PROBLEM STATEMENT
Go through the records and copy each line where the string "clicked" occurs.

[Stored data entries]
"""

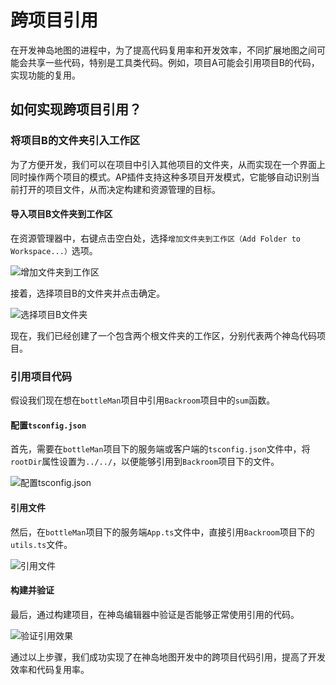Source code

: # 跨项目引用

在开发神岛地图的进程中，为了提高代码复用率和开发效率，不同扩展地图之间可能会共享一些代码，特别是工具类代码。例如，项目A可能会引用项目B的代码，实现功能的复用。

## 如何实现跨项目引用？

### 将项目B的文件夹引入工作区

为了方便开发，我们可以在项目中引入其他项目的文件夹，从而实现在一个界面上同时操作两个项目的模式。AP插件支持这种多项目开发模式，它能够自动识别当前打开的项目文件，从而决定构建和资源管理的目标。

#### 导入项目B文件夹到工作区

在资源管理器中，右键点击空白处，选择`增加文件夹到工作区（Add Folder to Workspace...）`选项。

![增加文件夹到工作区](/QQ20241130-105649.png)

接着，选择项目B的文件夹并点击确定。

![选择项目B文件夹](/QQ20241130-105935.png)

现在，我们已经创建了一个包含两个根文件夹的工作区，分别代表两个神岛代码项目。

### 引用项目代码

假设我们现在想在`bottleMan`项目中引用`Backroom`项目中的`sum`函数。

#### 配置`tsconfig.json`

首先，需要在`bottleMan`项目下的服务端或客户端的`tsconfig.json`文件中，将`rootDir`属性设置为`../../`，以便能够引用到`Backroom`项目下的文件。

![配置`tsconfig.json`](/QQ20241130-110625.png)

#### 引用文件

然后，在`bottleMan`项目下的服务端`App.ts`文件中，直接引用`Backroom`项目下的`utils.ts`文件。

![引用文件](/QQ20241130-110733.png)

#### 构建并验证

最后，通过构建项目，在神岛编辑器中验证是否能够正常使用引用的代码。

![验证引用效果](/QQ20241130-111024.png)

通过以上步骤，我们成功实现了在神岛地图开发中的跨项目代码引用，提高了开发效率和代码复用率。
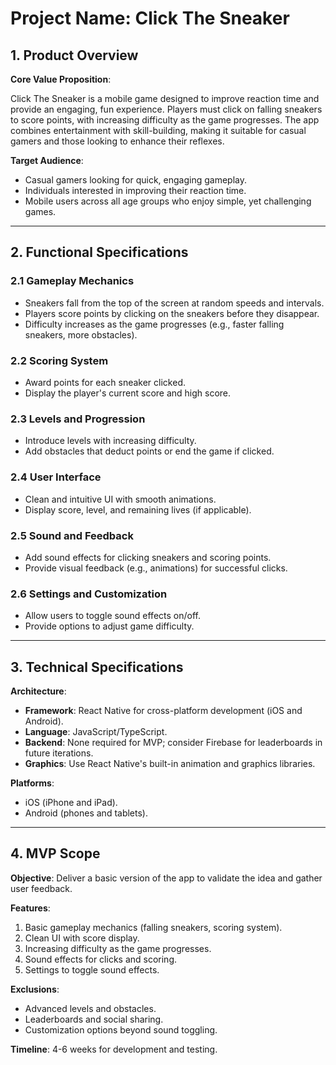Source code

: # Project Name: Click The Sneaker

## 1. Product Overview

**Core Value Proposition**:

Click The Sneaker is a mobile game designed to improve reaction time and provide an engaging, fun experience. Players must click on falling sneakers to score points, with increasing difficulty as the game progresses. The app combines entertainment with skill-building, making it suitable for casual gamers and those looking to enhance their reflexes.

**Target Audience**:

- Casual gamers looking for quick, engaging gameplay.
- Individuals interested in improving their reaction time.
- Mobile users across all age groups who enjoy simple, yet challenging games.

---

## 2. Functional Specifications

### 2.1 Gameplay Mechanics

- Sneakers fall from the top of the screen at random speeds and intervals.
- Players score points by clicking on the sneakers before they disappear.
- Difficulty increases as the game progresses (e.g., faster falling sneakers, more obstacles).

### 2.2 Scoring System

- Award points for each sneaker clicked.
- Display the player's current score and high score.

### 2.3 Levels and Progression

- Introduce levels with increasing difficulty.
- Add obstacles that deduct points or end the game if clicked.

### 2.4 User Interface

- Clean and intuitive UI with smooth animations.
- Display score, level, and remaining lives (if applicable).

### 2.5 Sound and Feedback

- Add sound effects for clicking sneakers and scoring points.
- Provide visual feedback (e.g., animations) for successful clicks.

### 2.6 Settings and Customization

- Allow users to toggle sound effects on/off.
- Provide options to adjust game difficulty.

---

## 3. Technical Specifications

**Architecture**:

- **Framework**: React Native for cross-platform development (iOS and Android).
- **Language**: JavaScript/TypeScript.
- **Backend**: None required for MVP; consider Firebase for leaderboards in future iterations.
- **Graphics**: Use React Native's built-in animation and graphics libraries.

**Platforms**:

- iOS (iPhone and iPad).
- Android (phones and tablets).

---

## 4. MVP Scope

**Objective**: Deliver a basic version of the app to validate the idea and gather user feedback.

**Features**:

1. Basic gameplay mechanics (falling sneakers, scoring system).
2. Clean UI with score display.
3. Increasing difficulty as the game progresses.
4. Sound effects for clicks and scoring.
5. Settings to toggle sound effects.

**Exclusions**:

- Advanced levels and obstacles.
- Leaderboards and social sharing.
- Customization options beyond sound toggling.

**Timeline**: 4-6 weeks for development and testing.
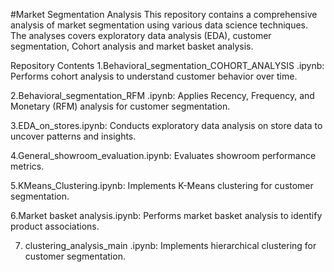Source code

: #Market Segmentation Analysis
This repository contains a comprehensive analysis of market segmentation using various data science techniques. The analyses  covers exploratory data analysis (EDA), customer segmentation, Cohort analysis and market basket analysis.

Repository Contents
1.Behavioral_segmentation_COHORT_ANALYSIS .ipynb: Performs cohort analysis to understand customer behavior over time.

2.Behavioral_segmentation_RFM .ipynb: Applies Recency, Frequency, and Monetary (RFM) analysis for customer segmentation.

3.EDA_on_stores.ipynb: Conducts exploratory data analysis on store data to uncover patterns and insights.

4.General_showroom_evaluation.ipynb: Evaluates showroom performance metrics.

5.KMeans_Clustering.ipynb: Implements K-Means clustering for customer segmentation.

6.Market basket analysis.ipynb: Performs market basket analysis to identify product associations.

7. clustering_analysis_main .ipynb: Implements hierarchical clustering for customer segmentation.


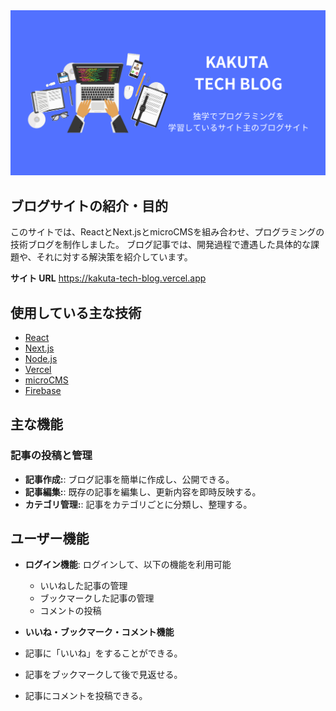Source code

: <img src='/public/images/ogp.jpg'>
 
## ブログサイトの紹介・目的
このサイトでは、ReactとNext.jsとmicroCMSを組み合わせ、プログラミングの技術ブログを制作しました。
ブログ記事では、開発過程で遭遇した具体的な課題や、それに対する解決策を紹介しています。

**サイト URL**
https://kakuta-tech-blog.vercel.app

## 使用している主な技術

- [React](https://ja.reactjs.org)
- [Next.js](https://nextjs.org)
- [Node.js](https://nodejs.org)
- [Vercel](https://vercel.com)
- [microCMS](https://microcms.io)
- [Firebase](https://firebase.google.com)

## 主な機能

### 記事の投稿と管理

- **記事作成:**: ブログ記事を簡単に作成し、公開できる。
- **記事編集:**: 既存の記事を編集し、更新内容を即時反映する。
- **カテゴリ管理:**: 記事をカテゴリごとに分類し、整理する。

## ユーザー機能

- **ログイン機能**: ログインして、以下の機能を利用可能

  - いいねした記事の管理
  - ブックマークした記事の管理
  - コメントの投稿

- **いいね・ブックマーク・コメント機能**
- 記事に「いいね」をすることができる。
- 記事をブックマークして後で見返せる。
- 記事にコメントを投稿できる。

"""

EXERCISE OUTPUT
- Award points for each sneaker clicked.
- Add obstacles that deduct points or end the game if clicked.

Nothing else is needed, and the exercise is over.